== What to do ==
Each entry that follows is to be retyped exactly. Pictures do not belong in the copy.
[Source data Boundary: Start]
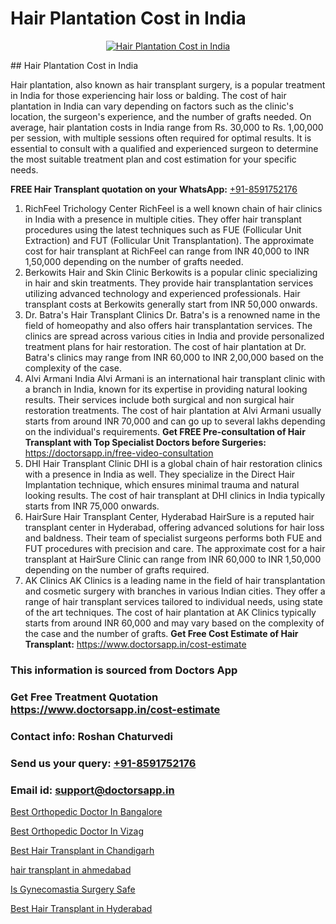 # Hair Plantation Cost in India

<p align="center">
  <a href="https://doctorsapp.co.in/treatment/hair-transplant">
    <img src="https://doctorsapp.co.in/uploads/treatment_image/transplant.jpg" alt="Hair Plantation Cost in India">
  </a>
</p>
## Hair Plantation Cost in India

Hair plantation, also known as hair transplant surgery, is a popular treatment in India for those experiencing hair loss or balding. The cost of hair plantation in India can vary depending on factors such as the clinic's location, the surgeon's experience, and the number of grafts needed. On average, hair plantation costs in India range from Rs. 30,000 to Rs. 1,00,000 per session, with multiple sessions often required for optimal results. It is essential to consult with a qualified and experienced surgeon to determine the most suitable treatment plan and cost estimation for your specific needs.

**FREE Hair Transplant quotation on your WhatsApp:**  [+91-8591752176](https://api.whatsapp.com/send?phone=8591752176)

1) RichFeel Trichology Center
RichFeel is a well known chain of hair clinics in India with a presence in multiple cities. They offer hair transplant procedures using the latest techniques such as FUE (Follicular Unit Extraction) and FUT (Follicular Unit Transplantation). The approximate cost for hair transplant at RichFeel can range from INR 40,000 to INR 1,50,000 depending on the number of grafts needed.
2) Berkowits Hair and Skin Clinic
Berkowits is a popular clinic specializing in hair and skin treatments. They provide hair transplantation services utilizing advanced technology and experienced professionals. Hair transplant costs at Berkowits generally start from INR 50,000 onwards.
3) Dr. Batra's Hair Transplant Clinics
Dr. Batra's is a renowned name in the field of homeopathy and also offers hair transplantation services. The clinics are spread across various cities in India and provide personalized treatment plans for hair restoration. The cost of hair plantation at Dr. Batra's clinics may range from INR 60,000 to INR 2,00,000 based on the complexity of the case.
4) Alvi Armani   India
Alvi Armani is an international hair transplant clinic with a branch in India, known for its expertise in providing natural looking results. Their services include both surgical and non surgical hair restoration treatments. The cost of hair plantation at Alvi Armani usually starts from around INR 70,000 and can go up to several lakhs depending on the individual's requirements.
**Get FREE Pre-consultation of Hair Transplant with Top Specialist Doctors before Surgeries:** https://doctorsapp.in/free-video-consultation
5) DHI Hair Transplant Clinic
DHI is a global chain of hair restoration clinics with a presence in India as well. They specialize in the Direct Hair Implantation technique, which ensures minimal trauma and natural looking results. The cost of hair transplant at DHI clinics in India typically starts from INR 75,000 onwards.
6) HairSure Hair Transplant Center, Hyderabad
HairSure is a reputed hair transplant center in Hyderabad, offering advanced solutions for hair loss and baldness. Their team of specialist surgeons performs both FUE and FUT procedures with precision and care. The approximate cost for a hair transplant at HairSure Clinic can range from INR 60,000 to INR 1,50,000 depending on the number of grafts required.
7) AK Clinics
AK Clinics is a leading name in the field of hair transplantation and cosmetic surgery with branches in various Indian cities. They offer a range of hair transplant services tailored to individual needs, using state of the art techniques. The cost of hair plantation at AK Clinics typically starts from around INR 60,000 and may vary based on the complexity of the case and the number of grafts.
**Get Free Cost Estimate of Hair Transplant:** https://www.doctorsapp.in/cost-estimate

### This information is sourced from Doctors App 
### Get Free Treatment Quotation https://www.doctorsapp.in/cost-estimate
### Contact info: Roshan Chaturvedi 
### Send us your query: [+91-8591752176](https://api.whatsapp.com/send?phone=8591752176) 
### Email id: support@doctorsapp.in

[Best Orthopedic Doctor In Bangalore](https://www.linkedin.com/pulse/best-orthopedic-doctor-bangalore-doctorsapp-united-arab-emirates-dn6ke?trackingId=lzz3wq6eLeDZAKWpJ7keQg%3D%3D&lipi=urn%3Ali%3Apage%3Ad_flagship3_company_admin%3Bc8cvKR%2BzQDObJJNC2LloLw%3D%3D)

[Best Orthopedic Doctor In Vizag](https://www.linkedin.com/pulse/best-orthopedic-doctor-vizag-acl-tear-treatment-7smie?trackingId=Yot0T6J1MxpxYId6NOT8aA%3D%3D&lipi=urn%3Ali%3Apage%3Ad_flagship3_company_admin%3BxUBWLKzDRA2fVBqJ%2Fp%2FTnw%3D%3D)

[Best Hair Transplant in Chandigarh](https://medium.com/@vanshmehar12/best-hair-transplant-in-chandigarh-8deeb712bc3a)

[hair transplant in ahmedabad](https://medium.com/@vimalrana22/hair-transplant-in-ahmedabad-1bfe712334ff)

[Is Gynecomastia Surgery Safe](https://doctors-apps.github.io/doctorsapp/is-gynecomastia-surgery-safe)

[Best Hair Transplant in Hyderabad](https://doctors-apps.github.io/doctorsapp/best-hair-transplant-in-hyderabad)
[Source data Boundary: End]
== Exercise output ==
 # Hair Plantation Cost in India

<p align="center">
  <a href="https://doctorsapp.co.in/treatment/hair-transplant">
    <img src="https://doctorsapp.co.in/uploads/treatment_image/transplant.jpg" alt="Hair Plantation Cost in India">
  </a>
</p>
## Hair Plantation Cost in India

Hair plantation, also known as hair transplant surgery, is a popular treatment in India for those experiencing hair loss or balding. The cost of hair plantation in India can vary depending on factors such as the clinic's location, the surgeon's experience, and the number of grafts needed. On average, hair plantation costs in India range from Rs. 30,000 to Rs. 1,00,000 per session, with multiple sessions often required for optimal results. It is essential to consult with a qualified and experienced surgeon to determine the most suitable treatment plan and cost estimation for your specific needs.

**FREE Hair Transplant quotation on your WhatsApp:**  [+91-8591752176](https://api.whatsapp.com/send?phone=8591752176)

1) RichFeel Trichology Center
RichFeel is a well known chain of hair clinics in India with a presence in multiple cities. They offer hair transplant procedures using the latest techniques such as FUE (Follicular Unit Extraction) and FUT (Follicular Unit Transplantation). The approximate cost for hair transplant at RichFeel can range from INR 40,000 to INR 1,50,000 depending on the number of grafts needed.
2) Berkowits Hair and Skin Clinic
Berkowits is a popular clinic specializing in hair and skin treatments. They provide hair transplantation services utilizing advanced technology and experienced professionals. Hair transplant costs at Berkowits generally start from INR 50,000 onwards.
3) Dr. Batra's Hair Transplant Clinics
Dr. Batra's is a renowned name in the field of homeopathy and also offers hair transplantation services. The clinics are spread across various cities in India and provide personalized treatment plans for hair restoration. The cost of hair plantation at Dr. Batra's clinics may range from INR 60,000 to INR 2,00,000 based on the complexity of the case.
4) Alvi Armani   India
Alvi Armani is an international hair transplant clinic with a branch in India, known for its expertise in providing natural looking results. Their services include both surgical and non surgical hair restoration treatments. The cost of hair plantation at Alvi Armani usually starts from around INR 70,000 and can go up to several lakhs depending on the individual's requirements.
**Get FREE Pre-consultation of Hair Transplant with Top Specialist Doctors before Surgeries:** https://doctorsapp.in/free-video-consultation
5) DHI Hair Transplant Clinic
DHI is a global chain of hair restoration clinics with a presence in India as well. They specialize in the Direct Hair Implantation technique, which ensures minimal trauma and natural looking results. The cost of hair transplant at DHI clinics in India typically starts from INR 75,000 onwards.
6) HairSure Hair Transplant Center, Hyderabad
HairSure is a reputed hair transplant center in Hyderabad, offering advanced solutions for hair loss and baldness. Their team of specialist surgeons performs both FUE and FUT procedures with precision and care. The approximate cost for a hair transplant at HairSure Clinic can range from INR 60,000 to INR 1,50,000 depending on the number of grafts required.
7) AK Clinics
AK Clinics is a leading name in the field of hair transplantation and cosmetic surgery with branches in various Indian cities. They offer a range of hair transplant services tailored to individual needs, using state of the art techniques. The cost of hair plantation at AK Clinics typically starts from around INR 60,000 and may vary based on the complexity of the case and the number of grafts.
**Get Free Cost Estimate of Hair Transplant:** https://www.doctorsapp.in/cost-estimate

### This information is sourced from Doctors App 
### Get Free Treatment Quotation https://www.doctorsapp.in/cost-estimate
### Contact info: Roshan Chaturvedi 
### Send us your query: [+91-8591752176](https://api.whatsapp.com/send?phone=8591752176) 
### Email id: support@doctorsapp.in

[Best Orthopedic Doctor In Bangalore](https://www.linkedin.com/pulse/best-orthopedic-doctor-bangalore-doctorsapp-united-arab-emirates-dn6ke?trackingId=lzz3wq6eLeDZAKWpJ7keQg%3D%3D&lipi=urn%3Ali%3Apage%3Ad_flagship3_company_admin%3Bc8cvKR%2BzQDObJJNC2LloLw%3D%3D)

[Best Orthopedic Doctor In Vizag](https://www.linkedin.com/pulse/best-orthopedic-doctor-vizag-acl-tear-treatment-7smie?trackingId=Yot0T6J1MxpxYId6NOT8aA%3D%3D&lipi=urn%3Ali%3Apage%3Ad_flagship3_company_admin%3BxUBWLKzDRA2fVBqJ%2Fp%2FTnw%3D%3D)

[Best Hair Transplant in Chandigarh](https://medium.com/@vanshmehar12/best-hair-transplant-in-chandigarh-8deeb712bc3a)

[hair transplant in ahmedabad](https://medium.com/@vimalrana22/hair-transplant-in-ahmedabad-1bfe712334ff)

[Is Gynecomastia Surgery Safe](https://doctors-apps.github.io/doctorsapp/is-gynecomastia-surgery-safe)

[Best Hair Transplant in Hyderabad](https://doctors-apps.github.io/doctorsapp/best-hair-transplant-in-hyderabad)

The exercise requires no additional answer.